Die Chichen Itza Pyramide in Mexiko (Quelle:dpa)
Audio: Inforadio 03.03.2014 | Franziska Ritter

Partnerland der ITB - "Die Zeit ist reif für Mexiko"

Die Deutschen sind bekanntlich ein reisefreudiges Volk - vor allem die Berliner. Laut einer Studie von Reiseanbieter TUI sind sie elf Tage im Jahr im Ausland unterwegs. Wem das nötige Geld oder die Zeit für eine große Reise fehlen, der kann auf der Internationalen Tourismusbörse Berlin in der Ferne schwelgen. Partnerland in diesem Jahr: Mexiko. Von Franziska Ritter

Es war ein spannendes Kopf-an-Kopf-Rennen mehrerer Bewerber um die begehrte Position des offiziellen Partnerlandes der ITB Berlin. Gewonnen hat es Mexiko, das sich dieser Ehre natürlich würdig erweisen will. Fantastische Reiseziele, exquisites Essen  und beeindruckende Vielseitigkeit: Für Vicente Salas vom mexikanischen Fremdenbüro liegt es auf der Hand, warum sein Land ein attraktives Reiseziel ist. Und zwar gerade für Hauptstädter, die damit an die Tradition eines berühmten Berliners anknüpfen können, denn Alexander von Humboldt reiste schon vor mehr als 200 Jahren nach Mexiko. Der Naturwissenschaftler vermaß das Land, sammelte Pflanzen und studierte die Kultur der Ureinwohner. Diese Tour nennt Salas "Ausgangspunkt und Fundament der bis heute ausgezeichneten Beziehungen zwischen Deutschland und Mexiko". Humboldt sei sozusagen der Prototyp des entdecker-lustigen Deutschen, von dem die Mexikaner heute noch profitieren und noch viel mehr profitieren möchten, sagte Salas. "Wir freuen uns, dass immer mehr Menschen unser Land besuchen wollen".

Können Sie sich eine Welt ohne Schokolade vorstellen?

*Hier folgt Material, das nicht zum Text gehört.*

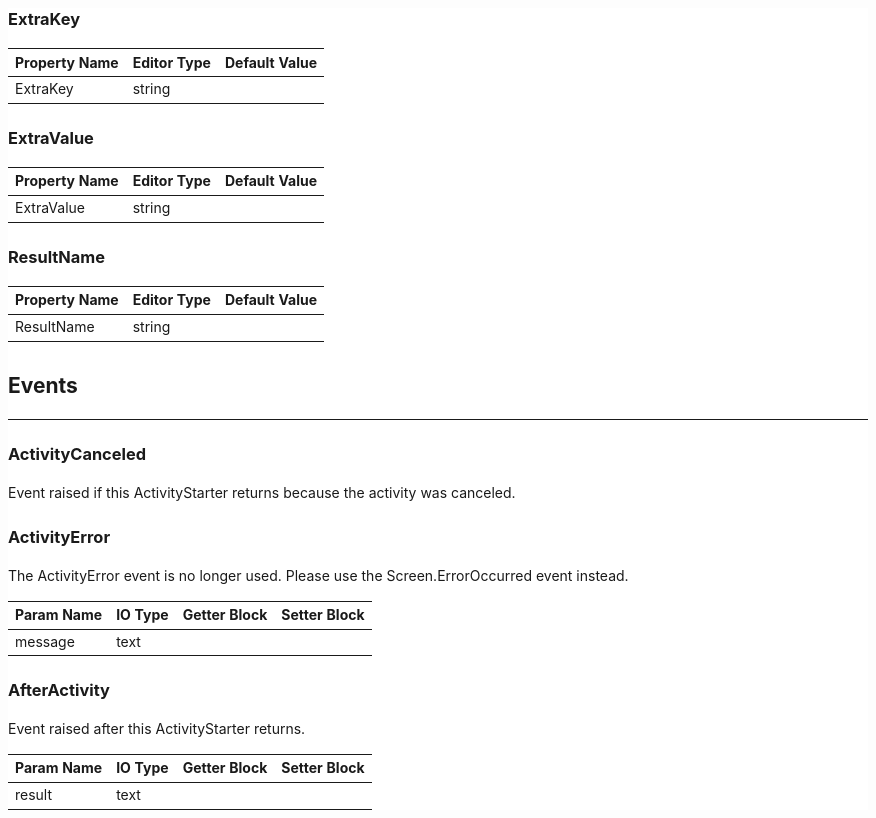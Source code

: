 ### ExtraKey

| Property Name | Editor Type | Default Value |
| :------------ | :---------- | :------------ |
| ExtraKey      | string      |               |

### ExtraValue

| Property Name | Editor Type | Default Value |
| :------------ | :---------- | :------------ |
| ExtraValue    | string      |               |

### ResultName

| Property Name | Editor Type | Default Value |
| :------------ | :---------- | :------------ |
| ResultName    | string      |               |

## Events

---

### ActivityCanceled

<div block-type = "component_event" component-selector = "ActivityStarter" event-selector = "ActivityCanceled" id = "activitystarter-activitycanceled"></div>

Event raised if this ActivityStarter returns because the activity was canceled.

### ActivityError

<div block-type = "component_event" component-selector = "ActivityStarter" event-selector = "ActivityError" id = "activitystarter-activityerror"></div>

The ActivityError event is no longer used. Please use the Screen.ErrorOccurred event instead.

| Param Name | IO Type                        | Getter Block                                                                                                     | Setter Block                                                                                                     |
| :--------- | :----------------------------- | :--------------------------------------------------------------------------------------------------------------- | :--------------------------------------------------------------------------------------------------------------- |
| message    | <span class="text">text</span> | <div block-type = "getter" variable-name = message id = "param-get-activitystarter-activityerror-message"></div> | <div block-type = "setter" variable-name = message id = "param-set-activitystarter-activityerror-message"></div> |

### AfterActivity

<div block-type = "component_event" component-selector = "ActivityStarter" event-selector = "AfterActivity" id = "activitystarter-afteractivity"></div>

Event raised after this ActivityStarter returns.

| Param Name | IO Type                        | Getter Block                                                                                                   | Setter Block                                                                                                   |
| :--------- | :----------------------------- | :------------------------------------------------------------------------------------------------------------- | :------------------------------------------------------------------------------------------------------------- |
| result     | <span class="text">text</span> | <div block-type = "getter" variable-name = result id = "param-get-activitystarter-afteractivity-result"></div> | <div block-type = "setter" variable-name = result id = "param-set-activitystarter-afteractivity-result"></div> |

Allein im vergangenen Jahr kamen 187.000 Touristen aus Deutschland nach Mexiko. Sie besuchten die berühmten Tempel der Maya und Azteken, jahrhundertealte Kolonialstädte und die Strände von Yucatan. Auf der ITB zeigen in diesem Jahr 80 Aussteller aus Mexiko, was ihr Land touristisch sonst noch zu bieten hat. Neben den Sehenswürdigkeiten will Mexiko vor allem mit Gastfreundschaft und kulinarischen Leckerbissen punkten, sagt Patricia Espinosa Cantellano - die mexikanische Botschafterin in Deutschland. Eine Welt ohne Vanille, Tomate oder Schokolade könne sich vermutlich niemand vorstellen – alles Produkte, die die Welt ihrem Land zu verdanken habe, so Cantellano.

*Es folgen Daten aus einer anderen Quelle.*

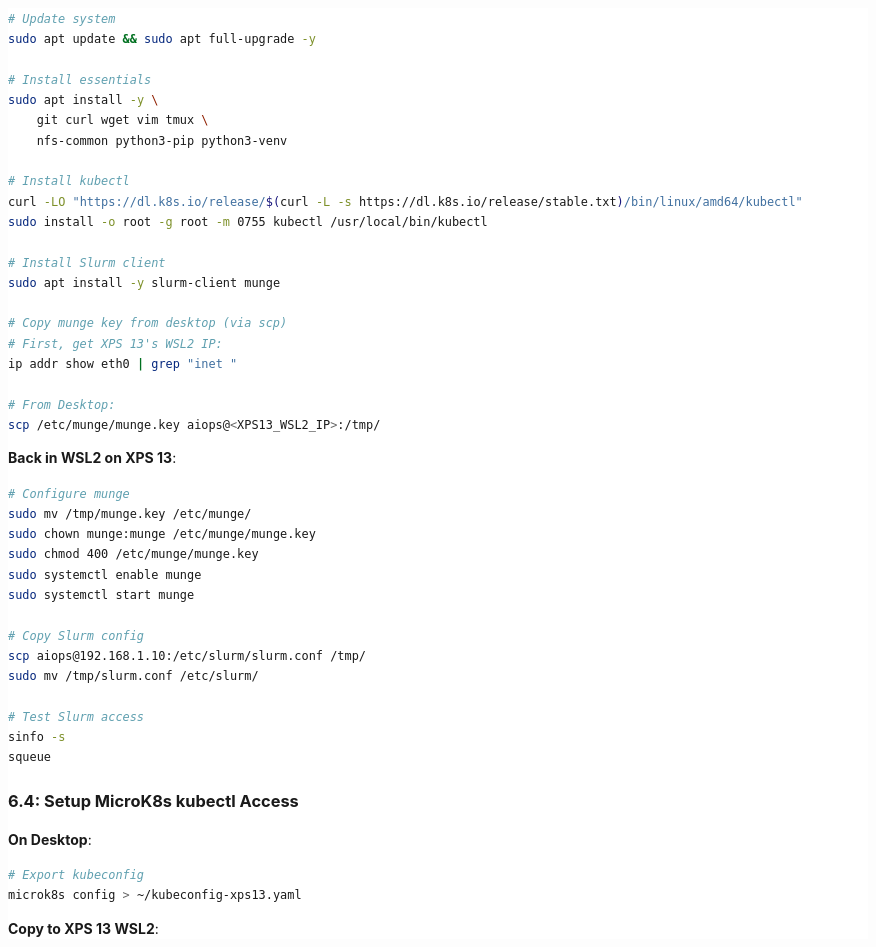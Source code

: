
 ```bash
# Update system
sudo apt update && sudo apt full-upgrade -y

# Install essentials
sudo apt install -y \
    git curl wget vim tmux \
    nfs-common python3-pip python3-venv

# Install kubectl
curl -LO "https://dl.k8s.io/release/$(curl -L -s https://dl.k8s.io/release/stable.txt)/bin/linux/amd64/kubectl"
sudo install -o root -g root -m 0755 kubectl /usr/local/bin/kubectl

# Install Slurm client
sudo apt install -y slurm-client munge

# Copy munge key from desktop (via scp)
# First, get XPS 13's WSL2 IP:
ip addr show eth0 | grep "inet "

# From Desktop:
scp /etc/munge/munge.key aiops@<XPS13_WSL2_IP>:/tmp/
```

**Back in WSL2 on XPS 13**:

```bash
# Configure munge
sudo mv /tmp/munge.key /etc/munge/
sudo chown munge:munge /etc/munge/munge.key
sudo chmod 400 /etc/munge/munge.key
sudo systemctl enable munge
sudo systemctl start munge

# Copy Slurm config
scp aiops@192.168.1.10:/etc/slurm/slurm.conf /tmp/
sudo mv /tmp/slurm.conf /etc/slurm/

# Test Slurm access
sinfo -s
squeue
```

### **6.4: Setup MicroK8s kubectl Access**

**On Desktop**:

```bash
# Export kubeconfig
microk8s config > ~/kubeconfig-xps13.yaml
```

**Copy to XPS 13 WSL2**:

Der größten Volkswirtschaft Lateinamerikas nach Brasilien exportiert nicht nur Tomatensaft und Bier im großen Stil, das Land produziert auch so viele Smartphones und Plasmafernseher wie kein anderes Land auf der Welt. Doch die robusten Konjunkturdaten werden von Berichten über Gewalt und Drogenhandel überschattet. Die Kriminalität stelle in Mexiko ein erhebliches Sicherheitsrisiko dar, warnt das Auswärtige Amt auf seinen Seiten. Ungeachtet dessen wirbt die Botschafterin "Es el momento de México - Die Zeit ist reif für Mexiko". Dieses Motto habe Präsident Enrique Peña Nieto aus gutem Grund verkündet. Optimismus und Zuversicht seien die bestimmenden Werte, Touristen sollten deshalb ohne Sorge in ihr Land kommen, sagt Cantellano. 

Nur die Chinesen reisen mehr

Neben Mexiko präsentieren sich in diesem Jahr auf der ITB mehr als 10.000 Aussteller aus 180 verschiedenen Ländern - unter ihnen erstmals die britische Kronkolonie Gibraltar und die ostafrikanische Republik Dschibuti. David Ruetz, der die ITB leitet, rechnet mit 170.000 Besuchern und nennt vielversprechende Zahlen vom Reisemarkt. "Im letzten Jahr sind über eine Milliarde Menschen gereist." Der Zuwachs soll bei drei Prozent für 2014 liegen.

Und die Deutschen sind bei Auslandsreisen ganz vorn dabei: Im vergangenen Jahr gaben sie 65 Milliarden Euro dafür aus. Nur die Chinesen haben sich das Reisen im internationalen Vergleich noch mehr kosten lassen.